Bu sözler üzerine salonda müthiş bir alkış kopar. İngiliz seyirciler de aval aval bakıp, ne olduğunu anlamadıkları alkışa katılmıştır. Bu alkış Şükrü Bey’i gaza getirir ve sesinin tonunu arttırarak devam eder:
“Az önce sözü edilen bilet meselesi, konu bile edilmeyecek küçük bir meseledir.”
İzleyiciler bu söz üzerine alkışı daha da arttırırlar. (Bunlar da ne yaptıklarını bilmiyorlar. Zaten İzmir izleyicisi hep böyledir. Olur olmaz her şeyi alkışlar. Yahu, bu sözün alkışlanacak nesi var ki?) Şükrü Bey kendisini ve sesini hepten bırakır ve neredeyse bir gazel tizliği ile sözlerini bağlar:
“Ben vazifemi yapmaktayım!”
İşte bu sözlerden sonra izleyicilerden zeki olanlar perdenin açılacağını anlar ve çevrelerindekilere “Perde açılacak, operet devam edecek” diye izahat verirler.

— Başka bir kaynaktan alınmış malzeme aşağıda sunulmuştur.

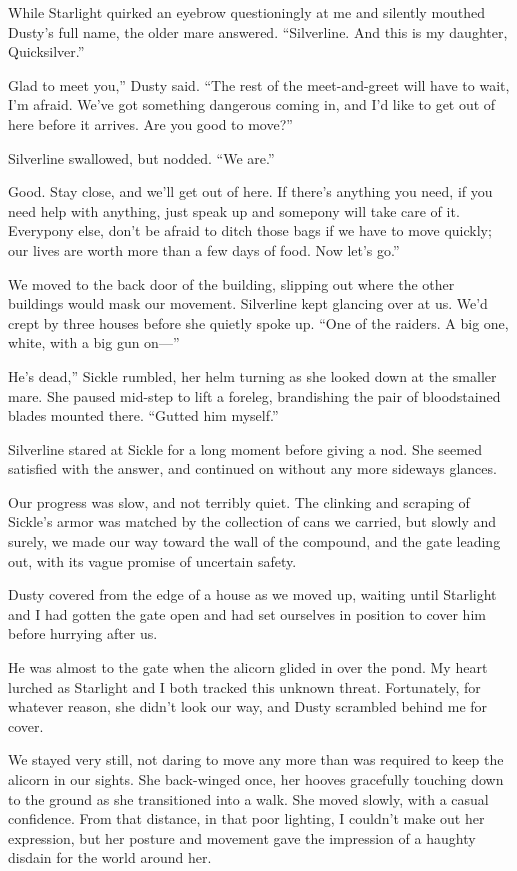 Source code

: While Starlight quirked an eyebrow questioningly at me and silently mouthed Dusty’s full name, the older mare answered. “Silverline. And this is my daughter, Quicksilver.”

\leavevmode{}Glad to meet you,” Dusty said. “The rest of the meet-and-greet will have to wait, I’m afraid. We’ve got something dangerous coming in, and I’d like to get out of here before it arrives. Are you good to move?”

Silverline swallowed, but nodded. “We are.”

\leavevmode{}Good. Stay close, and we’ll get out of here. If there’s anything you need, if you need help with anything, just speak up and somepony will take care of it. Everypony else, don’t be afraid to ditch those bags if we have to move quickly; our lives are worth more than a few days of food. Now let’s go.”

We moved to the back door of the building, slipping out where the other buildings would mask our movement. Silverline kept glancing over at us. We’d crept by three houses before she quietly spoke up. “One of the raiders. A big one, white, with a big gun on—”

\leavevmode{}He’s dead,” Sickle rumbled, her helm turning as she looked down at the smaller mare. She paused mid-step to lift a foreleg, brandishing the pair of bloodstained blades mounted there. “Gutted him myself.”

Silverline stared at Sickle for a long moment before giving a nod. She seemed satisfied with the answer, and continued on without any more sideways glances.

Our progress was slow, and not terribly quiet. The clinking and scraping of Sickle’s armor was matched by the collection of cans we carried, but slowly and surely, we made our way toward the wall of the compound, and the gate leading out, with its vague promise of uncertain safety.

Dusty covered from the edge of a house as we moved up, waiting until Starlight and I had gotten the gate open and had set ourselves in position to cover him before hurrying after us.

He was almost to the gate when the alicorn glided in over the pond. My heart lurched as Starlight and I both tracked this unknown threat. Fortunately, for whatever reason, she didn’t look our way, and Dusty scrambled behind me for cover.

We stayed very still, not daring to move any more than was required to keep the alicorn in our sights. She back-winged once, her hooves gracefully touching down to the ground as she transitioned into a walk. She moved slowly, with a casual confidence. From that distance, in that poor lighting, I couldn’t make out her expression, but her posture and movement gave the impression of a haughty disdain for the world around her.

E, ne demişler? “Bilen insanın hali başka olur!” (Bu sözü kim mi demiş? Kim demişse demiş, ben ne bileyim! İyisi mi siz bir bilene sorun.) Sonunda perde açılır ve operet kaldığı yerden devam eder.(1)
Şükrü Bey öyle kolay bağışlayan kişilerden değildir. Operet kaldığı yerden başlar başlamaz salondan ayrılarak Gündoğdu Karakolu’na gider ve başta Muhlis Sabahattin Bey olmak üzere primadonna Suzan Lütfullah Hanım ve tenor Nurettin Seyfi Bey’i takibat için karakola çağırtır. Oyunun oynanması sırasında gelen bu davet üzerine kuliste bekleyen Muhlis Sabahattin sanatçılara bir şey hissettirmeden karakola gider ve orada ne olduysa Tayyare Sineması’na Şükrü Bey ile birlikte kolkola döner.
Muhlis Sabahattin cin gibi bir adamdır. Şükrü Bey ile kulise gelir gelmez temsile ara verdirir ve Şükrü Bey ile birlikte sahneye çıkarak izleyicilere “işin içinde sui tefehhüm olduğunu” söyler. İngiliz izleyiciler o gece karşılaştıkları bu ilginç sahne olayından bir şey anlamasalar da, tiyatromuzun geldiği çağdaş nokta için oldukça iyi şeyler düşünmeyi sürdürürler.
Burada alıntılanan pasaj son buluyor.